Aim of the task = Each record that follows is to be output in full, precisely as written.
Supplied material START
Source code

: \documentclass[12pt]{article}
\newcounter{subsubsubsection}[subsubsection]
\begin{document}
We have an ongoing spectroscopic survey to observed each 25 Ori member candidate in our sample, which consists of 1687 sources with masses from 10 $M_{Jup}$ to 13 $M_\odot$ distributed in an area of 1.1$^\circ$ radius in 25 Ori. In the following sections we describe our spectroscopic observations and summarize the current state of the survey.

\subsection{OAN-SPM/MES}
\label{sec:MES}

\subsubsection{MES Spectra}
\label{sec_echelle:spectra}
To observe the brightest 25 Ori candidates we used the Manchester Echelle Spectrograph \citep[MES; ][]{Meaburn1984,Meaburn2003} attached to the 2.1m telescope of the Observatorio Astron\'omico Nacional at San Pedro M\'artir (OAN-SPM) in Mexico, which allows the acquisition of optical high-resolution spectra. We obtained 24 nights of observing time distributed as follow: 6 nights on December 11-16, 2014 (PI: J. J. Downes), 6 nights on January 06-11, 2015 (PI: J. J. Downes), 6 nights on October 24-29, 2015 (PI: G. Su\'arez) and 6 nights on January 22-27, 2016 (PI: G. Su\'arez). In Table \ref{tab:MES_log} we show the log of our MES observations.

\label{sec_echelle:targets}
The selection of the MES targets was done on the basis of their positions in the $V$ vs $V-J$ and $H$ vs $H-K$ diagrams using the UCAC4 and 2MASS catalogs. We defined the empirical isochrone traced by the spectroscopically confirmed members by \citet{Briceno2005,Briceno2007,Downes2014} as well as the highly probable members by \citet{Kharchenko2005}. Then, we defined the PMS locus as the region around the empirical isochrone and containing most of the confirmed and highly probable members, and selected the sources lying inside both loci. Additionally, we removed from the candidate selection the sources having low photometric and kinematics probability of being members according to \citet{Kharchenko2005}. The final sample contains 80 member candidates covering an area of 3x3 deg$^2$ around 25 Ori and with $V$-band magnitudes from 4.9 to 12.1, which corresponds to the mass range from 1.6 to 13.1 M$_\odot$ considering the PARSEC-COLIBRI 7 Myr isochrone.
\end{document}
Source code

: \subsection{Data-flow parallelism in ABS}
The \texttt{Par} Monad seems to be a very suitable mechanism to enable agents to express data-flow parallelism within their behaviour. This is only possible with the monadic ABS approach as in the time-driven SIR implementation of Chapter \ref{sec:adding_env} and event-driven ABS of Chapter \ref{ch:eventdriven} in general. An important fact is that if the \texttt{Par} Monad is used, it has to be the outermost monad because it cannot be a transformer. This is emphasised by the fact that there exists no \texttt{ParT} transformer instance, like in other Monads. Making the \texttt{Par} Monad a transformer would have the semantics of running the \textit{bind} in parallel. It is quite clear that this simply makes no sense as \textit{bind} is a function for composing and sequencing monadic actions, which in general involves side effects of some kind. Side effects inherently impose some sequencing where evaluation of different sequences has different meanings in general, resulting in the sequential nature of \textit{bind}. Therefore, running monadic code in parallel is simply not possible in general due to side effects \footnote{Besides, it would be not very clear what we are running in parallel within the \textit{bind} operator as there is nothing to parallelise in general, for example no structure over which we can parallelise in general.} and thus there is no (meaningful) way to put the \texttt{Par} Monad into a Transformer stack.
Supplied material END
The answer =
Source code

: \documentclass[12pt]{article}
\newcounter{subsubsubsection}[subsubsection]
\begin{document}
We have an ongoing spectroscopic survey to observed each 25 Ori member candidate in our sample, which consists of 1687 sources with masses from 10 $M_{Jup}$ to 13 $M_\odot$ distributed in an area of 1.1$^\circ$ radius in 25 Ori. In the following sections we describe our spectroscopic observations and summarize the current state of the survey.

\subsection{OAN-SPM/MES}
\label{sec:MES}

\subsubsection{MES Spectra}
\label{sec_echelle:spectra}
To observe the brightest 25 Ori candidates we used the Manchester Echelle Spectrograph \citep[MES; ][]{Meaburn1984,Meaburn2003} attached to the 2.1m telescope of the Observatorio Astron\'omico Nacional at San Pedro M\'artir (OAN-SPM) in Mexico, which allows the acquisition of optical high-resolution spectra. We obtained 24 nights of observing time distributed as follow: 6 nights on December 11-16, 2014 (PI: J. J. Downes), 6 nights on January 06-11, 2015 (PI: J. J. Downes), 6 nights on October 24-29, 2015 (PI: G. Su\'arez) and 6 nights on January 22-27, 2016 (PI: G. Su\'arez). In Table \ref{tab:MES_log} we show the log of our MES observations.

\label{sec_echelle:targets}
The selection of the MES targets was done on the basis of their positions in the $V$ vs $V-J$ and $H$ vs $H-K$ diagrams using the UCAC4 and 2MASS catalogs. We defined the empirical isochrone traced by the spectroscopically confirmed members by \citet{Briceno2005,Briceno2007,Downes2014} as well as the highly probable members by \citet{Kharchenko2005}. Then, we defined the PMS locus as the region around the empirical isochrone and containing most of the confirmed and highly probable members, and selected the sources lying inside both loci. Additionally, we removed from the candidate selection the sources having low photometric and kinematics probability of being members according to \citet{Kharchenko2005}. The final sample contains 80 member candidates covering an area of 3x3 deg$^2$ around 25 Ori and with $V$-band magnitudes from 4.9 to 12.1, which corresponds to the mass range from 1.6 to 13.1 M$_\odot$ considering the PARSEC-COLIBRI 7 Myr isochrone.
\end{document}
Source code

: \subsection{Data-flow parallelism in ABS}
The \texttt{Par} Monad seems to be a very suitable mechanism to enable agents to express data-flow parallelism within their behaviour. This is only possible with the monadic ABS approach as in the time-driven SIR implementation of Chapter \ref{sec:adding_env} and event-driven ABS of Chapter \ref{ch:eventdriven} in general. An important fact is that if the \texttt{Par} Monad is used, it has to be the outermost monad because it cannot be a transformer. This is emphasised by the fact that there exists no \texttt{ParT} transformer instance, like in other Monads. Making the \texttt{Par} Monad a transformer would have the semantics of running the \textit{bind} in parallel. It is quite clear that this simply makes no sense as \textit{bind} is a function for composing and sequencing monadic actions, which in general involves side effects of some kind. Side effects inherently impose some sequencing where evaluation of different sequences has different meanings in general, resulting in the sequential nature of \textit{bind}. Therefore, running monadic code in parallel is simply not possible in general due to side effects \footnote{Besides, it would be not very clear what we are running in parallel within the \textit{bind} operator as there is nothing to parallelise in general, for example no structure over which we can parallelise in general.} and thus there is no (meaningful) way to put the \texttt{Par} Monad into a Transformer stack.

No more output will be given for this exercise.